New Orleans Jazz & Heritage Festival
After moving to New Orleans, LA in 1968, Miner began a career as a music manager, archivist and festival promoter. When George Wein, the founder of the Newport Jazz Festival and Newport Folk Festival, asked the Tulane University Jazz archive's then director Richard Allen to recommend people who could help him launch a New Orleans music festival in Congo Square, he suggested his employee Miner. Miner and  Quint Davis began rounding up interested musicians. The first festival had so few attendees that the staff ended up giving tickets away at a nearby school. The festival grew into what is today the New Orleans Jazz & Heritage Festival.
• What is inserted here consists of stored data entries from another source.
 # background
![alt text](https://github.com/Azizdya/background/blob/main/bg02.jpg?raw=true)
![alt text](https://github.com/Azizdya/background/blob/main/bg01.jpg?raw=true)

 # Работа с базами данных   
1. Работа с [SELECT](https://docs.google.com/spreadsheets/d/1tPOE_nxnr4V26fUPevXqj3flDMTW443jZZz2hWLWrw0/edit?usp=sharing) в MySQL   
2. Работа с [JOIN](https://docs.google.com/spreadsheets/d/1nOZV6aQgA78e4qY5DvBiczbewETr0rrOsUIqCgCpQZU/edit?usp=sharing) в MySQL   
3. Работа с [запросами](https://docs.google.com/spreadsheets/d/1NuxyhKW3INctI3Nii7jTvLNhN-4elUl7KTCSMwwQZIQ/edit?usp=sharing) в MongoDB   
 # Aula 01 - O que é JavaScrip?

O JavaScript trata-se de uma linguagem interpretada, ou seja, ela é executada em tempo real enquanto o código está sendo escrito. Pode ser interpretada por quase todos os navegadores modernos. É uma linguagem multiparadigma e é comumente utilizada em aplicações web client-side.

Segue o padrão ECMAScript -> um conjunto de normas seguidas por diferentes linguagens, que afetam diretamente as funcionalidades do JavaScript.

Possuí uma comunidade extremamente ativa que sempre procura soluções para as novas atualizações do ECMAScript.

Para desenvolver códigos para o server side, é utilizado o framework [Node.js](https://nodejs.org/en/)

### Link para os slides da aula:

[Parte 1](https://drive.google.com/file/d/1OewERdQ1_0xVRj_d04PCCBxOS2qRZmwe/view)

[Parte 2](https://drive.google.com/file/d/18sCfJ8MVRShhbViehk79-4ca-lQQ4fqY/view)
Miner helped run the festival for its first five years. She is largely credited with the founding the New Orleans Jazz & Heritage Foundation Archive, which contains recordings from musicians interviewed at the festival as well as other documents, photographs and ephemera related to the Festival and the Foundation's holdings including early WWOZ 90.7-FM recordings.

Music manager and producer
She also went on to guide the career of Professor Longhair, aka Henry Roeland Byrd, from the mid-1970s until his death in 1980. During those years, he toured overseas, produced popular recordings and gained critical acclaim. Her husband at the time, Andrew Kaslow, led Professor Longhair's back-up band. "Her devotion to Professor Longhair gave him the best years of his life," Wein was quoted as saying in Miner's obituary that ran in The Times-Picayune.

Miner and Kaslow moved to Cleveland in the mid-1980s, where she produced a Cajun and zydeco radio show at Case Western Reserve University on WRUW 91.1, led the National Folk Festival at the Cuyahoga Valley National Park and was development director at the Cleveland Music School Settlement.

Return to Jazz Fest
Miner returned to New Orleans in 1988, creating the Jazz Fest's Music Heritage Stage, which features interviews with performers. "...'This is my way of bringing the Jazz Fest back to the way it was in the old days, like sitting around the living room floor and getting to know these people,' she said in a 1990 interview. 'It was our way of having a more intimate involvement with the musicians.... We talk and they perform and answer questions from the audience. People say it's like the Oprah Winfrey part of the festival.' Miner, who also became the festival's archivist, said that Jazz Fest 'is a reflection of what the world needs to know about New Orleans music.'...". The Music Heritage stage was later renamed as The Allison Miner Music Heritage Stage, in her honor.

Death and legacy
In December 1995, Miner succumbed to complications from Multiple myeloma, at age 46. Her memorial service and traditional New Orleans jazz funeral were held at City Park and attended by hundreds of people, including many notable musicians from the city such as Kermit Ruffins, the Rebirth Brass Band and the Zion Harmonizers.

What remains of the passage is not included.